Now let's actually make some maps. 

To make static maps you still use the standard logic of matplotlib.

In [None]:
# Let's make a map of bus stops and excess er visits


fig, ax = plt.subplots(figsize = (12, 10))


# To make a choropleth map and show attribute data on the polygon data use the 'column' argument
excess_er_reprojected.plot(ax = ax, label = "Excess ER Visits", column = 'excs_ER',cmap='YlOrRd', legend = True)
bus_stops.plot(ax = ax, label = "Bus Stops", color = 'purple', markersize = 1)

ax.set_title('Choropleth Map - Rate (per 10,000) of Excess ER Visits on Hot Days', fontsize=16)
ax.set_xlabel('Easting (meters)', fontsize=12)
ax.set_ylabel('Northing (meters)', fontsize=12)
ax.grid(True, alpha=0.3)

plt.tight_layout()
plt.legend()
plt.show()

# 5. Sampling polygon values at specific points

If you wanted to actually get the value of Excess ER Visits at each of those bus stops from the polygon layer you can use a spatial join.
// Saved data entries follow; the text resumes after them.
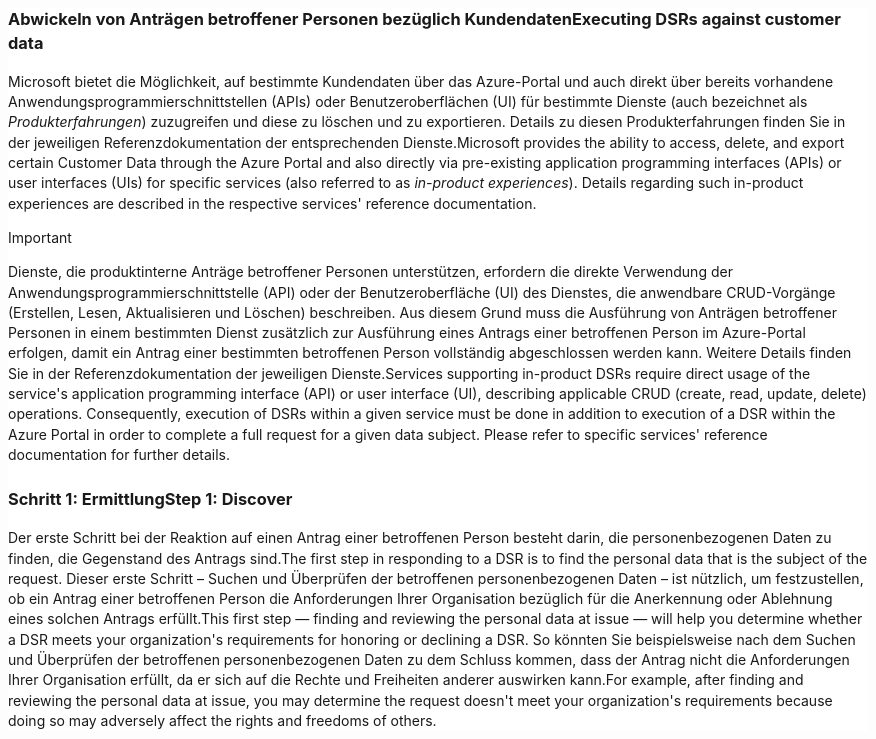 ### <a name="executing-dsrs-against-customer-data"></a><span data-ttu-id="96d9c-162">Abwickeln von Anträgen betroffener Personen bezüglich Kundendaten</span><span class="sxs-lookup"><span data-stu-id="96d9c-162">Executing DSRs against customer data</span></span>

<span data-ttu-id="96d9c-p116">Microsoft bietet die Möglichkeit, auf bestimmte Kundendaten über das Azure-Portal und auch direkt über bereits vorhandene Anwendungsprogrammierschnittstellen (APIs) oder Benutzeroberflächen (UI) für bestimmte Dienste (auch bezeichnet als *Produkterfahrungen*) zuzugreifen und diese zu löschen und zu exportieren. Details zu diesen Produkterfahrungen finden Sie in der jeweiligen Referenzdokumentation der entsprechenden Dienste.</span><span class="sxs-lookup"><span data-stu-id="96d9c-p116">Microsoft provides the ability to access, delete, and export certain Customer Data through the Azure Portal and also directly via pre-existing application programming interfaces (APIs) or user interfaces (UIs) for specific services (also referred to as *in-product experiences*). Details regarding such in-product experiences are described in the respective services' reference documentation.</span></span>

>[!IMPORTANT]  
> <span data-ttu-id="96d9c-p117">Dienste, die produktinterne Anträge betroffener Personen unterstützen, erfordern die direkte Verwendung der Anwendungsprogrammierschnittstelle (API) oder der Benutzeroberfläche (UI) des Dienstes, die anwendbare CRUD-Vorgänge (Erstellen, Lesen, Aktualisieren und Löschen) beschreiben. Aus diesem Grund muss die Ausführung von Anträgen betroffener Personen in einem bestimmten Dienst zusätzlich zur Ausführung eines Antrags einer betroffenen Person im Azure-Portal erfolgen, damit ein Antrag einer bestimmten betroffenen Person vollständig abgeschlossen werden kann. Weitere Details finden Sie in der Referenzdokumentation der jeweiligen Dienste.</span><span class="sxs-lookup"><span data-stu-id="96d9c-p117">Services supporting in-product DSRs require direct usage of the service's application programming interface (API) or user interface (UI), describing applicable CRUD (create, read, update, delete) operations. Consequently, execution of DSRs within a given service must be done in addition to execution of a DSR within the Azure Portal in order to complete a full request for a given data subject. Please refer to specific services' reference documentation for further details.</span></span>

### <a name="step-1-discover"></a><span data-ttu-id="96d9c-168">Schritt 1: Ermittlung</span><span class="sxs-lookup"><span data-stu-id="96d9c-168">Step 1: Discover</span></span>

<span data-ttu-id="96d9c-169">Der erste Schritt bei der Reaktion auf einen Antrag einer betroffenen Person besteht darin, die personenbezogenen Daten zu finden, die Gegenstand des Antrags sind.</span><span class="sxs-lookup"><span data-stu-id="96d9c-169">The first step in responding to a DSR is to find the personal data that is the subject of the request.</span></span> <span data-ttu-id="96d9c-170">Dieser erste Schritt – Suchen und Überprüfen der betroffenen personenbezogenen Daten – ist nützlich, um festzustellen, ob ein Antrag einer betroffenen Person die Anforderungen Ihrer Organisation bezüglich für die Anerkennung oder Ablehnung eines solchen Antrags erfüllt.</span><span class="sxs-lookup"><span data-stu-id="96d9c-170">This first step — finding and reviewing the personal data at issue — will help you determine whether a DSR meets your organization's requirements for honoring or declining a DSR.</span></span> <span data-ttu-id="96d9c-171">So könnten Sie beispielsweise nach dem Suchen und Überprüfen der betroffenen personenbezogenen Daten zu dem Schluss kommen, dass der Antrag nicht die Anforderungen Ihrer Organisation erfüllt, da er sich auf die Rechte und Freiheiten anderer auswirken kann.</span><span class="sxs-lookup"><span data-stu-id="96d9c-171">For example, after finding and reviewing the personal data at issue, you may determine the request doesn't meet your organization's requirements because doing so may adversely affect the rights and freedoms of others.</span></span>
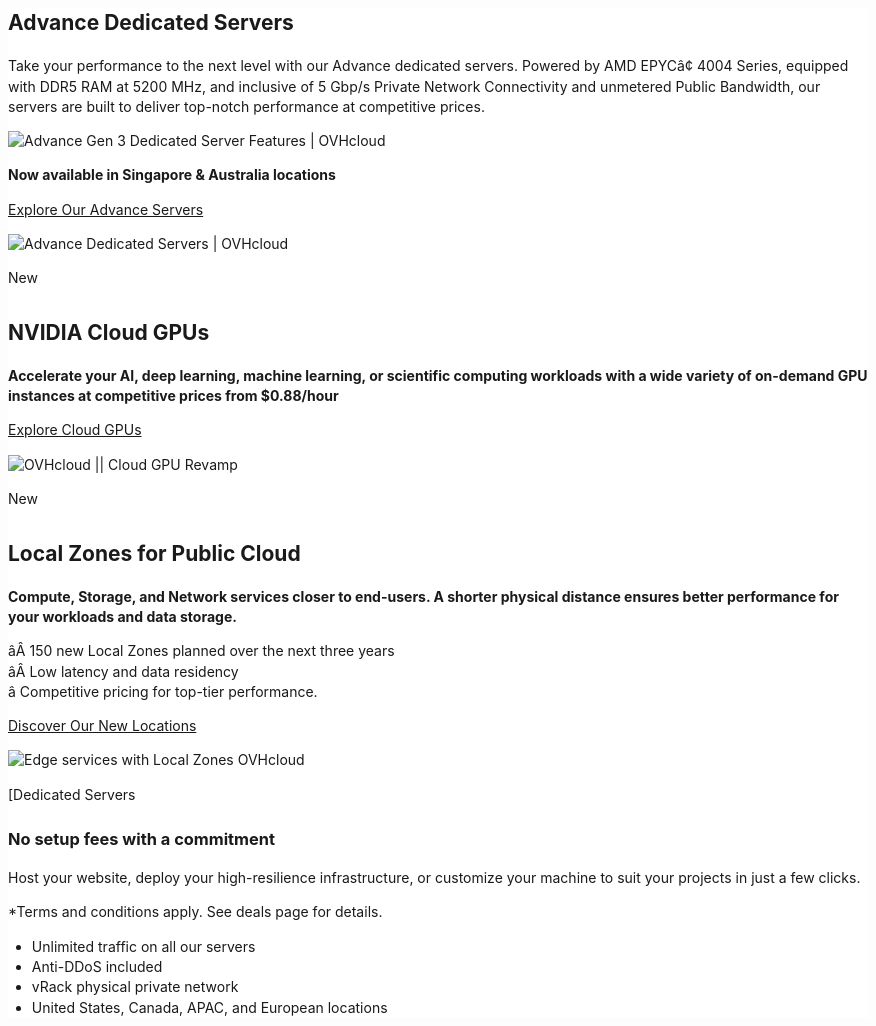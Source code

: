 Advance Dedicated Servers
-------------------------

Take your performance to the next level with our Advance dedicated servers. Powered by AMD EPYCâ¢ 4004 Series, equipped with DDR5 RAM at 5200 MHz, and inclusive of 5 Gbp/s Private Network Connectivity and unmetered Public Bandwidth, our servers are built to deliver top-notch performance at competitive prices.

![Advance Gen 3 Dedicated Server Features | OVHcloud](/sites/default/files/styles/large_screens_1x/public/2025-02/adv-gen3-dedicated-server-features-ovhcloud.png)

**Now available in Singapore & Australia locations**

[Explore Our Advance Servers](https://us.ovhcloud.com/bare-metal/prices/#filterType=range_element&filterValue=advance)

![Advance Dedicated Servers | OVHcloud](/sites/default/files/styles/large_screens_1x/public/2025-02/advance-3-dedicated-servers-apac-ovhcloud.png)

New

NVIDIA Cloud GPUs
-----------------

**Accelerate your AI, deep learning, machine learning, or scientific computing workloads with a wide variety of on-demand GPU instances at competitive prices from $0.88/hour**

[Explore Cloud GPUs](https://us.ovhcloud.com/public-cloud/gpu/)

![OVHcloud || Cloud GPU Revamp](/sites/default/files/styles/large_screens_1x/public/2025-04/ovhcloud-cloud-gpu-revamp.png)

New

Local Zones for Public Cloud
----------------------------

**Compute, Storage, and Network services closer to end-users. A shorter physical distance ensures better performance for your workloads and data storage.**

âÂ 150 new Local Zones planned over the next three years  
âÂ Low latency and data residency  
â Competitive pricing for top-tier performance.

[Discover Our New Locations](https://us.ovhcloud.com/public-cloud/local-zone/)

![Edge services with Local Zones OVHcloud](/sites/default/files/styles/large_screens_1x/public/2023-11/local_zone_whitebg.png)

[Dedicated Servers

### No setup fees with a commitment

Host your website, deploy your high-resilience infrastructure, or customize your machine to suit your projects in just a few clicks.

\*Terms and conditions apply. See deals page for details.

* Unlimited traffic on all our servers
* Anti-DDoS included
* vRack physical private network
* United States, Canada, APAC, and European locations
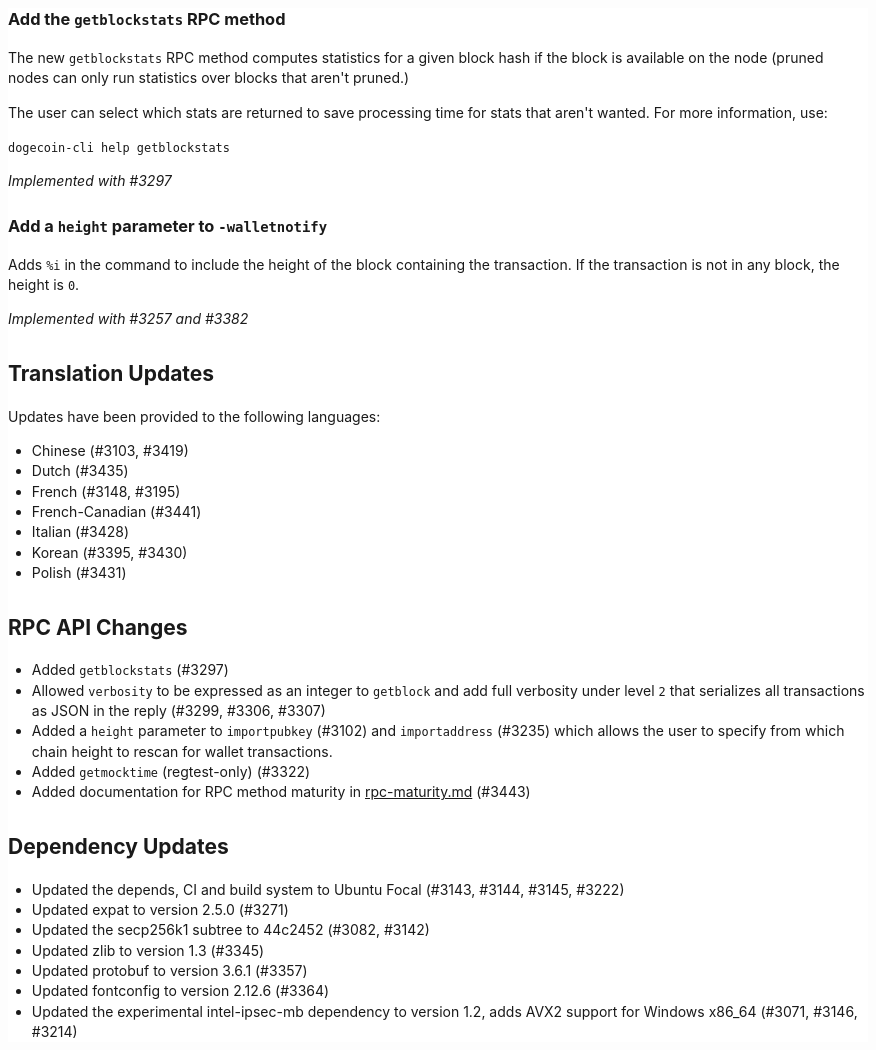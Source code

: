 ### Add the `getblockstats` RPC method

The new `getblockstats` RPC method computes statistics for a given block hash if
the block is available on the node (pruned nodes can only run statistics over
blocks that aren't pruned.)

The user can select which stats are returned to save processing time for stats
that aren't wanted. For more information, use:

```
dogecoin-cli help getblockstats
```

*Implemented with #3297*


### Add a `height` parameter to `-walletnotify`

Adds `%i` in the command to include the height of the block containing the
transaction. If the transaction is not in any block, the height is `0`.

*Implemented with #3257 and #3382*


Translation Updates
-------------------

Updates have been provided to the following languages:

* Chinese (#3103, #3419)
* Dutch (#3435)
* French (#3148, #3195)
* French-Canadian (#3441)
* Italian (#3428)
* Korean (#3395, #3430)
* Polish (#3431)


RPC API Changes
---------------

* Added `getblockstats` (#3297)
* Allowed `verbosity` to be expressed as an integer to `getblock` and add full
  verbosity under level `2` that serializes all transactions as JSON in the
  reply (#3299, #3306, #3307)
* Added a `height` parameter to `importpubkey` (#3102) and `importaddress` (#3235)
  which allows the user to specify from which chain height to rescan for wallet
  transactions.
* Added `getmocktime` (regtest-only) (#3322)
* Added documentation for RPC method maturity in [rpc-maturity.md](rpc-maturity.md)
  (#3443)


Dependency Updates
------------------

* Updated the depends, CI and build system to Ubuntu Focal (#3143, #3144,
  #3145, #3222)
* Updated expat to version 2.5.0 (#3271)
* Updated the secp256k1 subtree to 44c2452 (#3082, #3142)
* Updated zlib to version 1.3 (#3345)
* Updated protobuf to version 3.6.1 (#3357)
* Updated fontconfig to version 2.12.6 (#3364)
* Updated the experimental intel-ipsec-mb dependency to version 1.2, adds
  AVX2 support for Windows x86_64 (#3071, #3146, #3214)
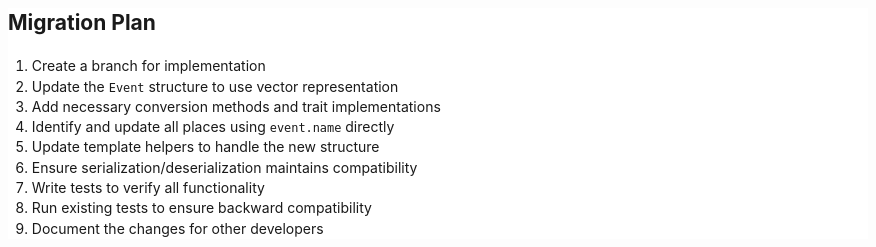 ## Migration Plan

1. Create a branch for implementation
2. Update the `Event` structure to use vector representation
3. Add necessary conversion methods and trait implementations
4. Identify and update all places using `event.name` directly
5. Update template helpers to handle the new structure
6. Ensure serialization/deserialization maintains compatibility
7. Write tests to verify all functionality
8. Run existing tests to ensure backward compatibility
9. Document the changes for other developers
Spatial joins are similar to traditional relational database joins but instead of joining on some primary and foreign key, you can use the geographies of the different data points.

There are multiple predicates, or ways you can join, and you can read the documentation [here](https://geopandas.org/en/stable/docs/reference/api/geopandas.sjoin.html)

Common predicates include:
Intersection - where there is overlap for both geometries (the default if nothing else is specified)
Contains - Typically used when you have a polygon and want to find all the points within that polygon
Within - Vice versa of contains, when wanting to find the points within a polygon

One last thing to note, order matters in the join so if you put your polygon geodataframe first as an argument, then the point, the logic would be polygon contains point so you'd have to use either "Intersection" or "Contains" as the predicate. The logic polygon within point, wouldn't be valid and would yield an empty df or one with many missing values.


In [None]:
# This will do a join on all the bus stops with the polygon layers based on the intersection (the predicate)

bus_stops_excess_er = gpd.sjoin(bus_stops, excess_er_reprojected, how = 'left') # make sure you join dataframes that are in the same projection

# Now we can visualize the excess number of er visits by bus stops, although since the aggregation 
# is a the zip code level, there won't be much variation

fig, ax = plt.subplots(figsize = (12, 10))

bus_stops_excess_er.plot(ax = ax, label = "Bus Stops", column = 'excs_ER',cmap='YlOrRd', markersize = 1, legend = True)

# For this map let's turn off the axis and add LA as the background map
cx.add_basemap(ax, source=cx.providers.CartoDB.PositronNoLabels, crs = bus_stops_excess_er.crs)
# if you are interested in more background/basemaps you can see the full list with the command cx.providers

ax.set_axis_off()
ax.set_title('Rate (per 10,000) of Excess ER Visits on Hot Days at Bus Stop Level', fontsize=16)


ax.grid(True, alpha=0.3)

plt.tight_layout()
plt.legend()
plt.show()


## 6. Working with Raster Data

Raster data is data that is represented by a grid of pixels, instead of being at a specific location (point, polygon, line) like much of the data we work with. This means we need a different set of tools to understand and visualize this.

Raster data contains different 'bands' which actually contains the numerical pixel value. In python, this manifests as numpy arrays.

The raster dataset in this project is from NASA JPL's ECOSTRESS project which utilizes a Thermal Infrared Radiometer to measure heat on Earth. We are interested in heat during summer. This image measures Land Surface Temperature (LST) during summer in LA. It is the average temperature from 2018-2023 from the hours of 1-4pm. La

In [None]:
# Rasterio is a libray used to process raster data. 

# First open the tif file
with rasterio.open("./data/ECOSTRESS_LST.tif") as src:

    # read in the first band
    data = src.read(1)
    
    # create a mask where there is NaN data
    data_masked = np.ma.masked_invalid(data)
    
    plt.figure(figsize=(12, 10))
    
    # Create colormap and set the color for masked values
    cmap = plt.cm.Spectral_r

    # Set NaN/masked areas to black
    cmap.set_bad(color='black')  
    
    im = plt.imshow(data_masked, cmap=cmap, vmin=0, vmax=61.38, interpolation='none')
    plt.colorbar(im, label='Values')
    plt.title('ECOSTRESS Street LST Data')
    plt.tight_layout()
    plt.show()



Since this raster data is essentially a numpy array with indicies of coordinate points, we can sample it for those coordinate points. 

So let's try to find the LST at all of our bus stops.

In [None]:
# Open the geotif with rasterio
with rasterio.open('./data/ECOSTRESS_LST.tif') as src:
    # Reproject if CRS doesn't match
    if bus_stops.crs != src.crs:
        bus_stops = bus_stops.to_crs(src.crs)
    
    # Extract coordinates from Point geometries
    coords = [(geom.x, geom.y) for geom in bus_stops.geometry]
    
    # Sample the raster
    bus_stops['LST'] = [v[0] for v in src.sample(coords)]

print(bus_stops[['geometry', 'LST']])